**TASK BRIEF:**
Scan the entries below for the word "nonunit". Copy each line that has it.

=== Section Start ===

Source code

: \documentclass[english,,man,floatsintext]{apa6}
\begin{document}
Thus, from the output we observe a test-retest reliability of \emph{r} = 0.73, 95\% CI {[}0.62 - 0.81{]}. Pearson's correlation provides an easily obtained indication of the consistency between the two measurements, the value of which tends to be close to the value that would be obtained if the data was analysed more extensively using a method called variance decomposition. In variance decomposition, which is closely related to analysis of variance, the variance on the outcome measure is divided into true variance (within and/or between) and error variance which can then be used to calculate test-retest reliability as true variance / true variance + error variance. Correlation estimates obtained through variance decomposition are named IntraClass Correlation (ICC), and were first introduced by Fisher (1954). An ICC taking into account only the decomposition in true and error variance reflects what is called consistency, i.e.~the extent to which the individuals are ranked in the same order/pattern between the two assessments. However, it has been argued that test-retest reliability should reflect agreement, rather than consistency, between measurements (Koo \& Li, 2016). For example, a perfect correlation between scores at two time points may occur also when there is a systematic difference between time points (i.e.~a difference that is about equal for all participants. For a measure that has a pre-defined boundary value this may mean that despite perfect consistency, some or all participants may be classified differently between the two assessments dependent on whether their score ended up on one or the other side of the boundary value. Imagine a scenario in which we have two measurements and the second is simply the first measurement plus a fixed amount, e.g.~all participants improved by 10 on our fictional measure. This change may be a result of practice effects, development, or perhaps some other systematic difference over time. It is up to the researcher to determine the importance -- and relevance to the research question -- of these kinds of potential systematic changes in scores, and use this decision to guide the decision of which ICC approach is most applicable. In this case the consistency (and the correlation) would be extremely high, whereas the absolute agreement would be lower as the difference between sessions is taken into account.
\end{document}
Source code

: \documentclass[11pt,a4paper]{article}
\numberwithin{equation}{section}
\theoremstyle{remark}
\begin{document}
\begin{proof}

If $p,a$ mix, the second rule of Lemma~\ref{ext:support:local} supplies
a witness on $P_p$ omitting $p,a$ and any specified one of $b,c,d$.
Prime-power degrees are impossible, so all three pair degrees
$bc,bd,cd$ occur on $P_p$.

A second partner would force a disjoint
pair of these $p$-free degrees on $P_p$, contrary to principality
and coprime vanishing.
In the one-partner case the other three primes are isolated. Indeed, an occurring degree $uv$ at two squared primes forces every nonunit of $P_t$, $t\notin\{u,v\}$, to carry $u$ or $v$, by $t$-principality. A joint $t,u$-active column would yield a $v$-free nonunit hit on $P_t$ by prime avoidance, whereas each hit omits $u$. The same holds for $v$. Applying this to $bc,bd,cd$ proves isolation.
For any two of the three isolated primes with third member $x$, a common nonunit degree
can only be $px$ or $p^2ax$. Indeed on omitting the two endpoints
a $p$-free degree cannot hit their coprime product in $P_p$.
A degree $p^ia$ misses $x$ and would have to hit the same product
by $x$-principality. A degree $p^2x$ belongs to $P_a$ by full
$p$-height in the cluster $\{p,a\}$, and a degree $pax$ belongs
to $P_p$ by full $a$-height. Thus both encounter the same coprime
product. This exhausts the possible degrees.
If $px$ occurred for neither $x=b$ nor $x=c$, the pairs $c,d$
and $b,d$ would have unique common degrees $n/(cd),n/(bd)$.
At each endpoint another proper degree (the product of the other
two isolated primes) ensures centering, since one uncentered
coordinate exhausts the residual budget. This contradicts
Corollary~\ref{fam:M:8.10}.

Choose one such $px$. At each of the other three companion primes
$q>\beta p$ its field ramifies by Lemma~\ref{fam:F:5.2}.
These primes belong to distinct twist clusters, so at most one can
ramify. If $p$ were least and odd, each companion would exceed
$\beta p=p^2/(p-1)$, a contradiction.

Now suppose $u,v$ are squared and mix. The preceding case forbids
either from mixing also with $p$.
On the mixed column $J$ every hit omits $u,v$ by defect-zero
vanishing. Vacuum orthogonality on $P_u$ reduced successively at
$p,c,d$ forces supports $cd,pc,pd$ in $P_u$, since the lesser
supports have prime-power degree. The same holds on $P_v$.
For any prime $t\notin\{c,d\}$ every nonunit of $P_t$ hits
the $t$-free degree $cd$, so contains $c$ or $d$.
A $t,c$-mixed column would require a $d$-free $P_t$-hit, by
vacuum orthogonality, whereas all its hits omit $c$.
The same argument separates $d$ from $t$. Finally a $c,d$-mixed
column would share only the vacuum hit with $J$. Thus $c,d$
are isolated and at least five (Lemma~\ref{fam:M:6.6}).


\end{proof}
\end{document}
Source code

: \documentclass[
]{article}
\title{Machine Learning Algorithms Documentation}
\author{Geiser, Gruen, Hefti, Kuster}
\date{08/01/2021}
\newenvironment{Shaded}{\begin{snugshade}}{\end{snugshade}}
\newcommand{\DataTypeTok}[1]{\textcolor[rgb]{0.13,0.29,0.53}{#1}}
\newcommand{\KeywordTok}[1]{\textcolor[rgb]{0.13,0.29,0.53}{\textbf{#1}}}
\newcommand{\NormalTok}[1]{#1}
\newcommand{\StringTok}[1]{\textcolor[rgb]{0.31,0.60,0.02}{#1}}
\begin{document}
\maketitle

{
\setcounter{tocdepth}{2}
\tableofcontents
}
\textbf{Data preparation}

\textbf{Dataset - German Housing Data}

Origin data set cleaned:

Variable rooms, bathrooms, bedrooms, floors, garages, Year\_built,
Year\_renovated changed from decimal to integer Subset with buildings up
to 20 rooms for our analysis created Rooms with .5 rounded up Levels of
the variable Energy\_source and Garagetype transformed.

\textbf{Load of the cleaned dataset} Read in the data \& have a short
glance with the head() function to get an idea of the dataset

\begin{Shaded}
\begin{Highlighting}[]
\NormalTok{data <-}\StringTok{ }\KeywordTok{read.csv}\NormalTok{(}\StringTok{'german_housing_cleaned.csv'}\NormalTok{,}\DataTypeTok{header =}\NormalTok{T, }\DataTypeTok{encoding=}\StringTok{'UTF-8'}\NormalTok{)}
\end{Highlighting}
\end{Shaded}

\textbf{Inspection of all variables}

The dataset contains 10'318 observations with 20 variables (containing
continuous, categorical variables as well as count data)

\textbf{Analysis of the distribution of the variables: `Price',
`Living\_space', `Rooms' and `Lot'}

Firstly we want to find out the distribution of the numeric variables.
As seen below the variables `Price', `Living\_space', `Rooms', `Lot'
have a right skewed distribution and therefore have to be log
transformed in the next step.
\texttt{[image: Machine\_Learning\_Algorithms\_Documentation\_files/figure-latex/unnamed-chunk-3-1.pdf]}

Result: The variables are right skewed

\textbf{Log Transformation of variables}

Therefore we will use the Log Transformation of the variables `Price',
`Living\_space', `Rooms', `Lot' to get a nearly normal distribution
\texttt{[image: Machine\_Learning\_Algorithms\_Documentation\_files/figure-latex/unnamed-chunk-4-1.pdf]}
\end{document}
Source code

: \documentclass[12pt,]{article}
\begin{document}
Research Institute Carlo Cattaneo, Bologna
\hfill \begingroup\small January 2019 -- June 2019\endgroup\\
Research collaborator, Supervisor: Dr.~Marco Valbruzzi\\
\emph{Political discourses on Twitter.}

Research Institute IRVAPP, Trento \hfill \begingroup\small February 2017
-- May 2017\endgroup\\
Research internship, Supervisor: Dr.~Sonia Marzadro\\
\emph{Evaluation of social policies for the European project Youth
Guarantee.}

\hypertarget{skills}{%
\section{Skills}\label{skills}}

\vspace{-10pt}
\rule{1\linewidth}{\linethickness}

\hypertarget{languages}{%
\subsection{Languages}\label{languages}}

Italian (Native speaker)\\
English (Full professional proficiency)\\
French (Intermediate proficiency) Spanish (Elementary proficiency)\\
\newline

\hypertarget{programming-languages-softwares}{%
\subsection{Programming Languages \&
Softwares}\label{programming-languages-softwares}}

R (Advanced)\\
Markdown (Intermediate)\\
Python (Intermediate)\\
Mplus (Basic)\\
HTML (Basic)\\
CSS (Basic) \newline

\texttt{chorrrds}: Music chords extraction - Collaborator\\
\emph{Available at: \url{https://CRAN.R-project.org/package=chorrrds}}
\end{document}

=== Section End ===

**OUTPUT:**
In the one-partner case the other three primes are isolated. Indeed, an occurring degree $uv$ at two squared primes forces every nonunit of $P_t$, $t\notin\{u,v\}$, to carry $u$ or $v$, by $t$-principality. A joint $t,u$-active column would yield a $v$-free nonunit hit on $P_t$ by prime avoidance, whereas each hit omits $u$. The same holds for $v$. Applying this to $bc,bd,cd$ proves isolation.
For any two of the three isolated primes with third member $x$, a common nonunit degree
For any prime $t\notin\{c,d\}$ every nonunit of $P_t$ hits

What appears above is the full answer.